:: Supplied records ::
---*---
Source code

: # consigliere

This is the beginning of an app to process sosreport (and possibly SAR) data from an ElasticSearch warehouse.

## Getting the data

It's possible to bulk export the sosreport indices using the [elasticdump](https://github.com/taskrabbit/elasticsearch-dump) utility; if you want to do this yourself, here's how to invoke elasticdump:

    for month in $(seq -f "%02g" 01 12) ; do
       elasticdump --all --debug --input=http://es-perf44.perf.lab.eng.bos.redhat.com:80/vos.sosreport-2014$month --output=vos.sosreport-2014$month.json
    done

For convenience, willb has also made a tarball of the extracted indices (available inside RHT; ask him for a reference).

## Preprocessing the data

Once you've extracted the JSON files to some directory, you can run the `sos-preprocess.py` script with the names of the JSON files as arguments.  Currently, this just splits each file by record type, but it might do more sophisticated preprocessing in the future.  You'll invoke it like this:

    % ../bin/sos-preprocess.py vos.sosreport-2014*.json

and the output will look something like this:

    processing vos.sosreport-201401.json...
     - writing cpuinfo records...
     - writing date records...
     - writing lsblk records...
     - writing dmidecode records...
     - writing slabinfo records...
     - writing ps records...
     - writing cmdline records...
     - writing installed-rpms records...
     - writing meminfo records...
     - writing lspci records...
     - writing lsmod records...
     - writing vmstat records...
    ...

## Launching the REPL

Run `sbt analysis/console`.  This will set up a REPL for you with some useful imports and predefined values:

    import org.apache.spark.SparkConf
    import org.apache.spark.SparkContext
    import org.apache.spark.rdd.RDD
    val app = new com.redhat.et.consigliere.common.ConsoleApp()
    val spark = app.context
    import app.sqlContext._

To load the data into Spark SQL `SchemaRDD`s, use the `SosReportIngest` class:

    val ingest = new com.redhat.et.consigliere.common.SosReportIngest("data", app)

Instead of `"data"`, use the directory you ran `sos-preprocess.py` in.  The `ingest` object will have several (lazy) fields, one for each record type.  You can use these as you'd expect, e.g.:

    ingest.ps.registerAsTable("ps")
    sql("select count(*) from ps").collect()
---*---
:: Work required ::
If the string "REPL" is in a line of the entries, pick that line out.

:: Expected answer ::
## Launching the REPL
Run `sbt analysis/console`.  This will set up a REPL for you with some useful imports and predefined values:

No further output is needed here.